Easily one of my favorite levels, this. Shoot the surrounding scenery and it’ll shatter into pieces, revealing that it’s all a construct by Syn. Ammo and health packs lurk in its crevices, which act as a reminder to always pay attention to your surroundings. Three hidden cassette tapes and tech chips lurk in each stage, too, but who knows what they actually do.

The same goes for the game’s weaponry. You start off with a pair of magnum pistols that spit bullets at pace. It’s not long before you’re wielding dual uzi’s and a sawed-off shotgun and a mini-gun and another shotgun. But wait, there’s more. Collect coins from the corpses of your many victims and you can upgrade your weapons to grant them a secondary function. Suddenly, your arsenal effectively doubles with a right-click. And they’re not just gimmicks either. You’ll genuinely use the pump shotgun’s electro-bomb-thing to stun enemies and make them vulnerable to double damage. The mini-gun’s flamethrower function coats enemies in a damage-over-time tick, which makes it great for softening up chunky lads.

Not that there’s always chunky lads to take apart.
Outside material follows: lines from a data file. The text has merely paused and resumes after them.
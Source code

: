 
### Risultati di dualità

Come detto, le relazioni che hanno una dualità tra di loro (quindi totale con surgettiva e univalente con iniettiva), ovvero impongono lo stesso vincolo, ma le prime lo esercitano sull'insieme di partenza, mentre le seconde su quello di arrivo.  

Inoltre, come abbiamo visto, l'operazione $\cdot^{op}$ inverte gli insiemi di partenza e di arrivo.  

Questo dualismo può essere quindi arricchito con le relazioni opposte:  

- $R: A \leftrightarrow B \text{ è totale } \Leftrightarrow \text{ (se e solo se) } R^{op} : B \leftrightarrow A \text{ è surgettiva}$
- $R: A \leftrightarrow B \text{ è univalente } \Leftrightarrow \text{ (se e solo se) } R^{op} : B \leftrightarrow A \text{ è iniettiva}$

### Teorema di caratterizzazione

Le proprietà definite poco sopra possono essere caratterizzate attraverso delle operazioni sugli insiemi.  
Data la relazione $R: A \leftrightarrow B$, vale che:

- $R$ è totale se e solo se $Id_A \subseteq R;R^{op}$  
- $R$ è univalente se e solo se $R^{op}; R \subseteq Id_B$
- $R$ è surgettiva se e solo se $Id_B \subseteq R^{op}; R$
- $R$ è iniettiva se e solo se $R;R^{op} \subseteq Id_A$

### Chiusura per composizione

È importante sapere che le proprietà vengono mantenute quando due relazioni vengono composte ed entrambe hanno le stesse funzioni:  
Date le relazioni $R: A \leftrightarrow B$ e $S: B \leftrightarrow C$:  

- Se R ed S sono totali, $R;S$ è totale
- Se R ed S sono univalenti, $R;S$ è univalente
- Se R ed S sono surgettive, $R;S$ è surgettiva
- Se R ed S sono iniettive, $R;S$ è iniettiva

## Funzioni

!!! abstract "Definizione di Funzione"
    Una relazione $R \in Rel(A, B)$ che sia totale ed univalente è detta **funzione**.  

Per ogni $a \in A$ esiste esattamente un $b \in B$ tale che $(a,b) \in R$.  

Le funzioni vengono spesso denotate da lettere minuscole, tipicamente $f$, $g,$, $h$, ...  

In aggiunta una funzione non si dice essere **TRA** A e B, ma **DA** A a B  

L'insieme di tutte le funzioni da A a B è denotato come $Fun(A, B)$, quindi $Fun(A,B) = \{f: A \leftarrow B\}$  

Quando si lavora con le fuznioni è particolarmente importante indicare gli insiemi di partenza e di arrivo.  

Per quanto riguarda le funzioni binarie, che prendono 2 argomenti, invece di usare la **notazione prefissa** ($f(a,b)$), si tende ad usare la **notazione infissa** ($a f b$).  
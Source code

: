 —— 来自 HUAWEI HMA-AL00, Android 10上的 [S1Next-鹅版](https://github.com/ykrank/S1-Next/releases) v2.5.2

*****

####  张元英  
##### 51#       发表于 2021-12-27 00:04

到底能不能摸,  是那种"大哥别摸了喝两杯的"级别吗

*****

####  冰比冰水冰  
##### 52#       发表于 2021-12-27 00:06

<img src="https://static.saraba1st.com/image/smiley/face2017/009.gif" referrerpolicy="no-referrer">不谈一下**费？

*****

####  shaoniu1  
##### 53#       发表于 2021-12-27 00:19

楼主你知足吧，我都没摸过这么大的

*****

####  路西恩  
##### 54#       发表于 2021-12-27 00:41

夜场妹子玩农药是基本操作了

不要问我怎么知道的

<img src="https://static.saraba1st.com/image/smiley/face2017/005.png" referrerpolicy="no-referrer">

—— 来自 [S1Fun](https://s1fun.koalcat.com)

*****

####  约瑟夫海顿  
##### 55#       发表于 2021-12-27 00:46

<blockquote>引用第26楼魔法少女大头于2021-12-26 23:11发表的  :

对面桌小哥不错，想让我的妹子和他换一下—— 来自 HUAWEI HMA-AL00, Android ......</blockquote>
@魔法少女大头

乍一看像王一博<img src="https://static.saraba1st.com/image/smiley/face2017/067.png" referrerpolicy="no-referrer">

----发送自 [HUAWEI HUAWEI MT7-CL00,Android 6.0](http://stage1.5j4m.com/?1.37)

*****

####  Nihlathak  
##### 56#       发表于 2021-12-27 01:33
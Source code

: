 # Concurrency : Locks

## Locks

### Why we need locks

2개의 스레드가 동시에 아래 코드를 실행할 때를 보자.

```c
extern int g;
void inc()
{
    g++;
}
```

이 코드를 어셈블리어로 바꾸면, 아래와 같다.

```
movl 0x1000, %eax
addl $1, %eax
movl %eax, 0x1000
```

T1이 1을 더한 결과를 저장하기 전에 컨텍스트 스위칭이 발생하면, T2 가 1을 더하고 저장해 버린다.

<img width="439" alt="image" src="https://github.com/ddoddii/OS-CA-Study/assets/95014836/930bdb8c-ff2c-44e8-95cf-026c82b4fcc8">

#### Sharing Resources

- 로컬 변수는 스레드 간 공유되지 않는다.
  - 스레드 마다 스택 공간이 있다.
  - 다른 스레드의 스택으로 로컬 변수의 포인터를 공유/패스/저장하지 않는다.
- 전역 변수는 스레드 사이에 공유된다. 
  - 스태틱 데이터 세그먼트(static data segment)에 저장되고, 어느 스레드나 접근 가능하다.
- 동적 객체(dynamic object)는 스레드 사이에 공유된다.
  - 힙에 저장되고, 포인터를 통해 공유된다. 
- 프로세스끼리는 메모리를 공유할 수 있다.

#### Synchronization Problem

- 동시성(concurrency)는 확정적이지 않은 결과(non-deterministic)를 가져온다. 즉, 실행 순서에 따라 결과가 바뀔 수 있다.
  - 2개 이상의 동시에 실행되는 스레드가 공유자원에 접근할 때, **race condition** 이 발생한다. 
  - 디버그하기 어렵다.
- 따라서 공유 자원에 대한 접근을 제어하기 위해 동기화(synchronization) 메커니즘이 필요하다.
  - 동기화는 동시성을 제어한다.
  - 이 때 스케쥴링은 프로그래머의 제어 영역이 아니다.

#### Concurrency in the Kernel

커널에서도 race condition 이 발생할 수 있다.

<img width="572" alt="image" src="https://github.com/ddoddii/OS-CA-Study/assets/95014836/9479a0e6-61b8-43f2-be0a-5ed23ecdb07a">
Surprise, surprise, the game has a number of different enemies that wish to kill you, yes, but also help keep the momentum shuffling in another fleshy direction. That flexible arsenal is necessary because you can’t stick with one weapon for more than say… three seconds? Little goblin-slashers that ambush you in hordes demand a mixture of chainsaw leg and big boom, while leaping electro-frogs need unpicking through well-timed dashes, double jumps, and a tirade of shotgun shells. Sometimes the environment caters to your needs. Drones with exposed brains demand you use a bounce pad to float up there and turn their IQ into I-doo-doo. An aquarium’s see-through tanks help you locate enemies despite the level being a sodden sandwich of corridors and claws.


Special mention goes to the game’s music too, as it takes the classic metal backing and spins something suitably cyberpunk out of it. It’s always refreshing to hear a retro FPS that hasn’t opted for a white noise of thrash metal.

There are moments of frustration, though. Sometimes enemies will deplete your health bar in seconds if they manage to land a single missile or ambush you in a dimly lit room. Occasionally, the game’s checkpoint system can be a bit stingy too, warping you back quite a way if you die. Still, it’s nice that whatever you bought or found before you turned to goo stays with you no matter whatever happens.

But who actually cares about my small niggles with checkpoints and difficulty spikes, when Turbo Overkill drenches them in blood and flips you off? This is a retro-FPS that commands your attention from the moment you step into the razor-sharp shoes of Johnny Turbo. Genuinely, you won’t concentrate on something so hard in your life. It’s an all-consuming delight that’s – yes, let’s remind ourselves – still in early access. The thought of the devs doing Turbo’s soles with more nitrous is joyous.